Nosso olhar não percebe o cristal do ostensório, mas o atravessa para adorar a Deus escondido sob a espécie do pão. Terá esse fato algum simbolismo mais alto?

Uma tênue luz no interior do recinto sagrado convida à intimidade com Deus, no recolhimento e oração. Não me refiro a nenhuma grande basílica, mas à acolhedora capela lateral, onde se pode adorar a ­Jesus na Hóstia consagrada, exposta no ostensório.

Todo o local se encontra na penumbra; só o Santíssimo Sacramento está iluminado. Tomada de reverência, a Igreja ergue seus louvores no hino gregoriano Adoro te devote: “Devotamente Vos adoro, ó divindade escondida, velada realmente nestas figuras.
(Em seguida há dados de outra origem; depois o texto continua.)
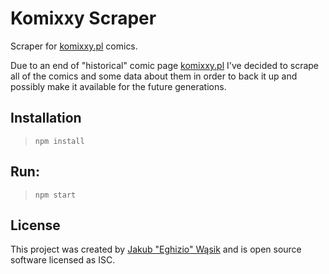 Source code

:# Komixxy Scraper

Scraper for [komixxy.pl](https://komixxy.pl) comics.

Due to an end of "historical" comic page [komixxy.pl](https://komixxy.pl) I've decided to scrape all of the comics and some data about them in order to back it up and possibly make it available for the future generations.


## Installation
>`npm install`

## Run:
>`npm start`

## License
This project was created by [Jakub "Eghizio" Wąsik](https://github.com/Eghizio) and is open source software licensed as ISC. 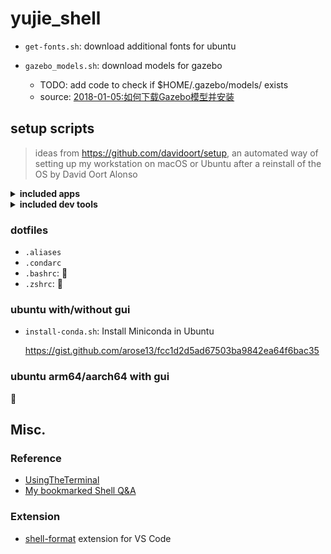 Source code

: # yujie_shell

- `get-fonts.sh`: download additional fonts for ubuntu

- `gazebo_models.sh`: download models for gazebo
    - TODO: add code to check if $HOME/.gazebo/models/ exists
    - source: [2018-01-05:如何下载Gazebo模型并安装](https://www.jianshu.com/p/ca229733c22a)

## setup scripts

> ideas from <https://github.com/davidoort/setup>, an automated way of setting up my workstation on macOS or Ubuntu after a reinstall of the OS by David Oort Alonso

<details>
    <summary><b>included apps</b></summary>
        <div align="left">
            <ul>
                <li>Chrome</li>
            </ul>
        </div>
</details>

<details>
    <summary><b>included dev tools</b></summary>
        <div align="left">
            <ul>
                <li>VS code</li>
            </ul>
        </div>
</details>

### dotfiles

- `.aliases`
- `.condarc`
- `.bashrc`: 🚧
- `.zshrc`: 🚧

### ubuntu with/without gui

- `install-conda.sh`: Install Miniconda in Ubuntu

    https://gist.github.com/arose13/fcc1d2d5ad67503ba9842ea64f6bac35

### ubuntu arm64/aarch64 with gui

🚧

## Misc.

### Reference

- [UsingTheTerminal](https://help.ubuntu.com/community/UsingTheTerminal)
- [My bookmarked Shell Q&A](https://www.notion.so/yujiehe/Shell-scripts-Q-A-fb3ebb4dcf1b42bf8a99fb0a52241e60)

### Extension

- [shell-format](https://marketplace.visualstudio.com/items?itemName=foxundermoon.shell-format) extension for VS Code
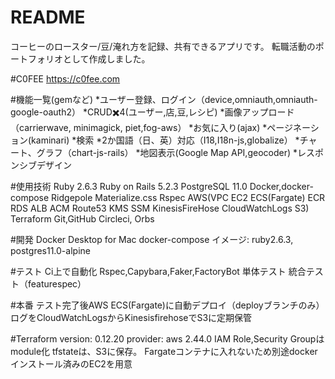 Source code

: # README

コーヒーのロースター/豆/淹れ方を記録、共有できるアプリです。
転職活動のポートフォリオとして作成しました。

#C0FEE
https://c0fee.com

#機能一覧(gemなど)
*ユーザー登録、ログイン（device,omniauth,omniauth-google-oauth2）
*CRUD✖️4(ユーザー,店,豆,レシピ)
*画像アップロード（carrierwave, minimagick, piet,fog-aws）
*お気に入り(ajax)
*ページネーション(kaminari)
*検索
*2か国語（日、英）対応（I18,I18n-js,globalize）
*チャート、グラフ（chart-js-rails）
*地図表示(Google Map API,geocoder)
*レスポンシブデザイン

#使用技術
Ruby 2.6.3
Ruby on Rails 5.2.3
PostgreSQL 11.0
Docker,docker-compose
Ridgepole
Materialize.css
Rspec
AWS(VPC EC2 ECS(Fargate) ECR RDS ALB ACM Route53 KMS SSM KinesisFireHose CloudWatchLogs S3)
Terraform
Git,GitHub
Circleci, Orbs

#開発
Docker Desktop for Mac
docker-compose
イメージ: ruby2.6.3, postgres11.0-alpine

#テスト
Ci上で自動化
Rspec,Capybara,Faker,FactoryBot
単体テスト
統合テスト（featurespec）

#本番
テスト完了後AWS ECS(Fargate)に自動デプロイ（deployブランチのみ）
ログをCloudWatchLogsからKinesisfirehoseでS3に定期保管

#Terraform
version: 0.12.20
provider: aws 2.44.0
IAM Role,Security Groupはmodule化
tfstateは、S3に保存。
Fargateコンテナに入れないため別途dockerインストール済みのEC2を用意
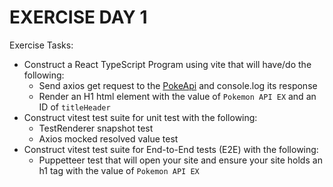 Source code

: # EXERCISE DAY 1

Exercise Tasks:
-   Construct a React TypeScript Program using vite that will have/do the following:
    - Send axios get request to the [PokeApi](https://pokeapi.co/) and console.log its response
    -   Render an H1 html element with the value of `Pokemon API EX` and an ID of `titleHeader`
-   Construct vitest test suite for unit test with the following:
    -   TestRenderer snapshot test
    -   Axios mocked resolved value test
-   Construct vitest test suite for End-to-End tests (E2E) with the following:
    -   Puppetteer test that will open your site and ensure your  site holds an h1 tag with the value of `Pokemon API EX` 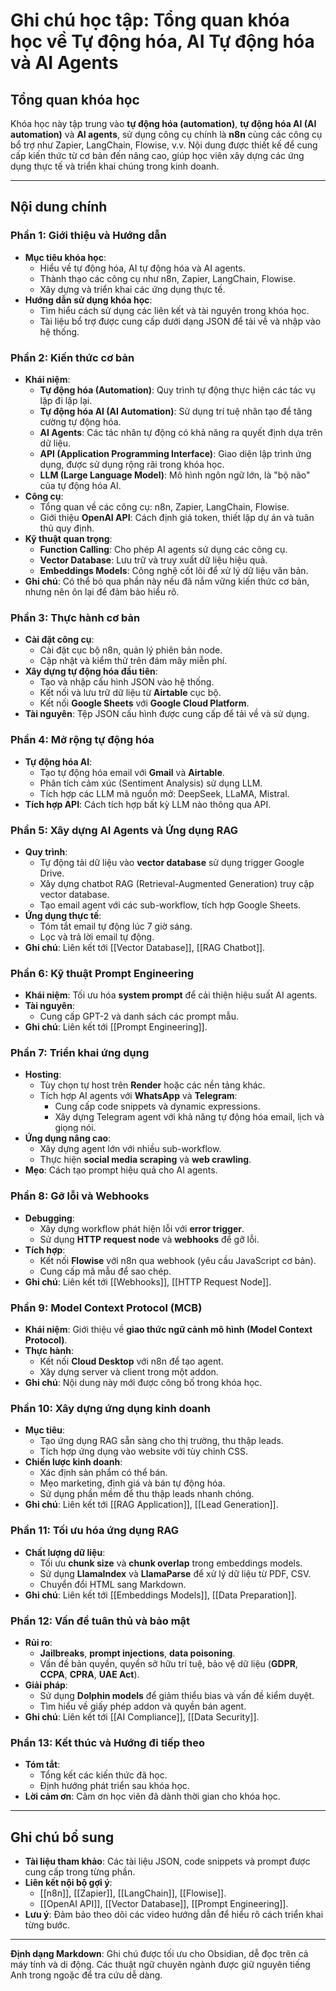 # Ghi chú học tập: Tổng quan khóa học về Tự động hóa, AI Tự động hóa và AI Agents

## Tổng quan khóa học
Khóa học này tập trung vào **tự động hóa (automation)**, **tự động hóa AI (AI automation)** và **AI agents**, sử dụng công cụ chính là **n8n** cùng các công cụ bổ trợ như Zapier, LangChain, Flowise, v.v. Nội dung được thiết kế để cung cấp kiến thức từ cơ bản đến nâng cao, giúp học viên xây dựng các ứng dụng thực tế và triển khai chúng trong kinh doanh.

---

## Nội dung chính

### Phần 1: Giới thiệu và Hướng dẫn
- **Mục tiêu khóa học**: 
  - Hiểu về tự động hóa, AI tự động hóa và AI agents.
  - Thành thạo các công cụ như n8n, Zapier, LangChain, Flowise.
  - Xây dựng và triển khai các ứng dụng thực tế.
- **Hướng dẫn sử dụng khóa học**:
  - Tìm hiểu cách sử dụng các liên kết và tài nguyên trong khóa học.
  - Tài liệu bổ trợ được cung cấp dưới dạng JSON để tải về và nhập vào hệ thống.

### Phần 2: Kiến thức cơ bản
- **Khái niệm**:
  - **Tự động hóa (Automation)**: Quy trình tự động thực hiện các tác vụ lặp đi lặp lại.
  - **Tự động hóa AI (AI Automation)**: Sử dụng trí tuệ nhân tạo để tăng cường tự động hóa.
  - **AI Agents**: Các tác nhân tự động có khả năng ra quyết định dựa trên dữ liệu.
  - **API (Application Programming Interface)**: Giao diện lập trình ứng dụng, được sử dụng rộng rãi trong khóa học.
  - **LLM (Large Language Model)**: Mô hình ngôn ngữ lớn, là "bộ não" của tự động hóa AI.
- **Công cụ**:
  - Tổng quan về các công cụ: n8n, Zapier, LangChain, Flowise.
  - Giới thiệu **OpenAI API**: Cách định giá token, thiết lập dự án và tuân thủ quy định.
- **Kỹ thuật quan trọng**:
  - **Function Calling**: Cho phép AI agents sử dụng các công cụ.
  - **Vector Database**: Lưu trữ và truy xuất dữ liệu hiệu quả.
  - **Embeddings Models**: Công nghệ cốt lõi để xử lý dữ liệu văn bản.
- **Ghi chú**: Có thể bỏ qua phần này nếu đã nắm vững kiến thức cơ bản, nhưng nên ôn lại để đảm bảo hiểu rõ.

### Phần 3: Thực hành cơ bản
- **Cài đặt công cụ**:
  - Cài đặt cục bộ n8n, quản lý phiên bản node.
  - Cập nhật và kiểm thử trên đám mây miễn phí.
- **Xây dựng tự động hóa đầu tiên**:
  - Tạo và nhập cấu hình JSON vào hệ thống.
  - Kết nối và lưu trữ dữ liệu từ **Airtable** cục bộ.
  - Kết nối **Google Sheets** với **Google Cloud Platform**.
- **Tài nguyên**: Tệp JSON cấu hình được cung cấp để tải về và sử dụng.

### Phần 4: Mở rộng tự động hóa
- **Tự động hóa AI**:
  - Tạo tự động hóa email với **Gmail** và **Airtable**.
  - Phân tích cảm xúc (Sentiment Analysis) sử dụng LLM.
  - Tích hợp các LLM mã nguồn mở: DeepSeek, LLaMA, Mistral.
- **Tích hợp API**: Cách tích hợp bất kỳ LLM nào thông qua API.

### Phần 5: Xây dựng AI Agents và Ứng dụng RAG
- **Quy trình**:
  - Tự động tải dữ liệu vào **vector database** sử dụng trigger Google Drive.
  - Xây dựng chatbot RAG (Retrieval-Augmented Generation) truy cập vector database.
  - Tạo email agent với các sub-workflow, tích hợp Google Sheets.
- **Ứng dụng thực tế**:
  - Tóm tắt email tự động lúc 7 giờ sáng.
  - Lọc và trả lời email tự động.
- **Ghi chú**: Liên kết tới [[Vector Database]], [[RAG Chatbot]].

### Phần 6: Kỹ thuật Prompt Engineering
- **Khái niệm**: Tối ưu hóa **system prompt** để cải thiện hiệu suất AI agents.
- **Tài nguyên**:
  - Cung cấp GPT-2 và danh sách các prompt mẫu.
- **Ghi chú**: Liên kết tới [[Prompt Engineering]].

### Phần 7: Triển khai ứng dụng
- **Hosting**:
  - Tùy chọn tự host trên **Render** hoặc các nền tảng khác.
  - Tích hợp AI agents với **WhatsApp** và **Telegram**:
    - Cung cấp code snippets và dynamic expressions.
    - Xây dựng Telegram agent với khả năng tự động hóa email, lịch và giọng nói.
- **Ứng dụng nâng cao**:
  - Xây dựng agent lớn với nhiều sub-workflow.
  - Thực hiện **social media scraping** và **web crawling**.
- **Mẹo**: Cách tạo prompt hiệu quả cho AI agents.

### Phần 8: Gỡ lỗi và Webhooks
- **Debugging**:
  - Xây dựng workflow phát hiện lỗi với **error trigger**.
  - Sử dụng **HTTP request node** và **webhooks** để gỡ lỗi.
- **Tích hợp**:
  - Kết nối **Flowise** với n8n qua webhook (yêu cầu JavaScript cơ bản).
  - Cung cấp mã mẫu để sao chép.
- **Ghi chú**: Liên kết tới [[Webhooks]], [[HTTP Request Node]].

### Phần 9: Model Context Protocol (MCB)
- **Khái niệm**: Giới thiệu về **giao thức ngữ cảnh mô hình (Model Context Protocol)**.
- **Thực hành**:
  - Kết nối **Cloud Desktop** với n8n để tạo agent.
  - Xây dựng server và client trong một addon.
- **Ghi chú**: Nội dung này mới được công bố trong khóa học.

### Phần 10: Xây dựng ứng dụng kinh doanh
- **Mục tiêu**:
  - Tạo ứng dụng RAG sẵn sàng cho thị trường, thu thập leads.
  - Tích hợp ứng dụng vào website với tùy chỉnh CSS.
- **Chiến lược kinh doanh**:
  - Xác định sản phẩm có thể bán.
  - Mẹo marketing, định giá và bán tự động hóa.
  - Sử dụng phần mềm để thu thập leads nhanh chóng.
- **Ghi chú**: Liên kết tới [[RAG Application]], [[Lead Generation]].

### Phần 11: Tối ưu hóa ứng dụng RAG
- **Chất lượng dữ liệu**:
  - Tối ưu **chunk size** và **chunk overlap** trong embeddings models.
  - Sử dụng **LlamaIndex** và **LlamaParse** để xử lý dữ liệu từ PDF, CSV.
  - Chuyển đổi HTML sang Markdown.
- **Ghi chú**: Liên kết tới [[Embeddings Models]], [[Data Preparation]].

### Phần 12: Vấn đề tuân thủ và bảo mật
- **Rủi ro**:
  - **Jailbreaks**, **prompt injections**, **data poisoning**.
  - Vấn đề bản quyền, quyền sở hữu trí tuệ, bảo vệ dữ liệu (**GDPR**, **CCPA**, **CPRA**, **UAE Act**).
- **Giải pháp**:
  - Sử dụng **Dolphin models** để giảm thiểu bias và vấn đề kiểm duyệt.
  - Tìm hiểu về giấy phép addon và quyền bán agent.
- **Ghi chú**: Liên kết tới [[AI Compliance]], [[Data Security]].

### Phần 13: Kết thúc và Hướng đi tiếp theo
- **Tóm tắt**:
  - Tổng kết các kiến thức đã học.
  - Định hướng phát triển sau khóa học.
- **Lời cảm ơn**: Cảm ơn học viên đã dành thời gian cho khóa học.

---

## Ghi chú bổ sung
- **Tài liệu tham khảo**: Các tài liệu JSON, code snippets và prompt được cung cấp trong từng phần.
- **Liên kết nội bộ gợi ý**:
  - [[n8n]], [[Zapier]], [[LangChain]], [[Flowise]].
  - [[OpenAI API]], [[Vector Database]], [[Prompt Engineering]].
- **Lưu ý**: Đảm bảo theo dõi các video hướng dẫn để hiểu rõ cách triển khai từng bước.

---

**Định dạng Markdown**: Ghi chú được tối ưu cho Obsidian, dễ đọc trên cả máy tính và di động. Các thuật ngữ chuyên ngành được giữ nguyên tiếng Anh trong ngoặc để tra cứu dễ dàng. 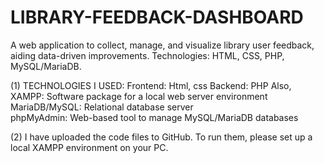 # LIBRARY-FEEDBACK-DASHBOARD
A web application to collect, manage, and visualize library user feedback, aiding data-driven improvements. Technologies: HTML, CSS, PHP, MySQL/MariaDB.

(1) TECHNOLOGIES I USED: 
    Frontend: Html, css
    Backend: PHP 
Also,
    XAMPP: Software package for a local web server environment  
    MariaDB/MySQL: Relational database server  
    phpMyAdmin: Web-based tool to manage MySQL/MariaDB databases  

(2)
I have uploaded the code files to GitHub.
To run them, please set up a local XAMPP environment on your PC.
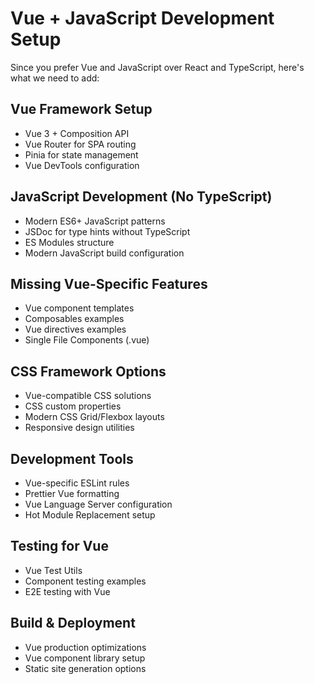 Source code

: # Vue + JavaScript Development Setup

Since you prefer Vue and JavaScript over React and TypeScript, here's what we need to add:

## Vue Framework Setup
- Vue 3 + Composition API
- Vue Router for SPA routing
- Pinia for state management
- Vue DevTools configuration

## JavaScript Development (No TypeScript)
- Modern ES6+ JavaScript patterns
- JSDoc for type hints without TypeScript
- ES Modules structure
- Modern JavaScript build configuration

## Missing Vue-Specific Features
- Vue component templates
- Composables examples
- Vue directives examples
- Single File Components (.vue)

## CSS Framework Options
- Vue-compatible CSS solutions
- CSS custom properties
- Modern CSS Grid/Flexbox layouts
- Responsive design utilities

## Development Tools
- Vue-specific ESLint rules
- Prettier Vue formatting
- Vue Language Server configuration
- Hot Module Replacement setup

## Testing for Vue
- Vue Test Utils
- Component testing examples
- E2E testing with Vue

## Build & Deployment
- Vue production optimizations
- Vue component library setup
- Static site generation options
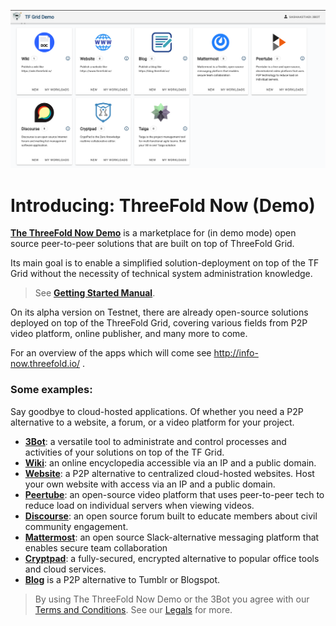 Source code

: ![](./img/3botdemo_home.png)

# Introducing: ThreeFold Now (Demo)

[__The ThreeFold Now Demo__](https://demo.testnet.grid.tf/) is a marketplace for (in demo mode) open source peer-to-peer solutions that are built on top of ThreeFold Grid.

Its main goal is to enable a simplified solution-deployment on top of the TF Grid without the necessity of technical system administration knowledge. 

> See [__Getting Started Manual__](threefold_now_getting_started.md).

On its alpha version on Testnet, there are already open-source solutions deployed on top of the ThreeFold Grid, covering various fields from P2P video platform, online publisher, and many more to come. 

For an overview of the apps which will come see http://info-now.threefold.io/ . 

### Some examples:

Say goodbye to cloud-hosted applications. Of whether you need a P2P alternative to a website, a forum, or a video platform for your project.

- [__3Bot__](3bot.md): a versatile tool to administrate and control processes and activities of your solutions on top of the TF Grid.
- [__Wiki__](wiki.md): an online encyclopedia accessible via an IP and a public domain.
- [__Website__](website.md): a P2P alternative to centralized cloud-hosted websites. Host your own website with access via an IP and a public domain.
- [__Peertube__](peertube.md): an open-source video platform that uses peer-to-peer tech to reduce load on individual servers when viewing videos. 
- [__Discourse__](discourse.md): an open source forum built to educate members about civil community engagement. 
- [__Mattermost__](mattermost.md): an open source Slack-alternative messaging platform that enables secure team collaboration
- [__Cryptpad__](cryptpad.md): a fully-secured, encrypted alternative to popular office tools and cloud services. 
- [__Blog__](blog.md) is a P2P alternative to Tumblr or Blogspot. 


> By using The ThreeFold Now Demo or the 3Bot you agree with our [Terms and Conditions](terms_conditions). See our [Legals](legals.md) for more.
Meu coração a Vós se submete plenamente, pois desfalece inteiro, Vos contemplando”.

Os objetos litúrgicos do local se harmonizam com o ambiente, glorificando, cada um a seu modo, “o Pão vivo que dá ao homem vida”, conforme canta a secular melodia. Sem pretender tirar a atenção do principal, que é Nosso Senhor Jesus Cristo, analisemos um deles.

Concebido unicamente para expor a Sagrada Espécie durante os momentos de vigília, o ostensório faz o papel de “guarda de honra” da Eucaristia, custodiando-a num digníssimo cadre enquanto os católicos lhe dedicam atos de fé, amor e confiança. Por sua importante função, a piedade quis fabricá-lo com metais de ­valor. Por vezes ouro finíssimo ou pura prata são a matéria-prima de sua estrutura. Representações de Anjos ou dos doze Apóstolos podem ornar a peça, transformando-a numa verdadeira obra de arte! As pedras preciosas ganham decerto lugar, celebrando com sua beleza o Rei do Universo.

Poderiam ainda ser ressaltados os resplendores ou a luneta que porta a partícula consagrada. Entretanto, quero destacar o óculo de cristal, cuja transparência permite que nosso olhar pouse sobre a Sagrada Hóstia. Possui ele certa dignidade material, mas seu simbolismo está além de qualquer valor pecuniário.

O cristal permanece bem próximo de Jesus-Hóstia, O envolve e protege. É indispensável mantê-lo sempre limpo e translúcido para que o adorador venere, sob os véus da fé, aquele mesmo Messias que, durante sua vida terrena em Israel, curou os enfermos, consolou os abatidos, firmou os fracos, ressuscitou os mortos, castigou os maus, expulsou os demônios, ensinou a verdade, derramou o seu Sangue, destruiu a morte, redimiu a humanidade.

Nosso olhar, todavia, passa pelo cristal e nem sempre o nota. Quando muito, o reflexo da luz nos recorda sua existência. Ele está ali para cumprir um desígnio, sem a preocupação de ser admirado; não almeja atenções, seu fito é unicamente proteger e manifestar a Hóstia enquanto se lhe dedicam atos de culto.

Terá esse fato alguma aplicação para nossa vida espiritual?

Assegurava Santa Teresinha do Menino Jesus em uma de suas poesias: “Por vossa presença, eu sou uma custódia viva”.1 Com efeito, o batizado em estado de graça tem a Deus habitando e atuando em sua alma. ­Nessas condições, como o cristal polido do ostensório ele se torna um modelo para os demais irmãos na Religião, revelando-lhes Nosso Senhor Jesus Cristo pelo bom exemplo da virtude. Uma vez que o Altíssimo age no seu íntimo, será esse mesmo ­Autor do bem que os outros nele verão e glorificarão.

Tanto na Eucaristia como na alma dos justos, nós adoramos a Deus oculto. Por essa razão, o hino eucarístico acima iniciado termina elevando uma confiante súplica: “Ó Jesus, que agora velado vejo! Eu Vos rogo, concedei-me o que tanto anelo: que sem véus possa um dia contemplar-Vos e pela visão de vossa glória possa ser contado entre os bem-aventurados. Amém”. 

 

Notas


1 SANTA TERESA DE LISIEUX. The Poetry of Saint Thérèse of Lisieux. Washington, DC: ICS, 1996, p.286.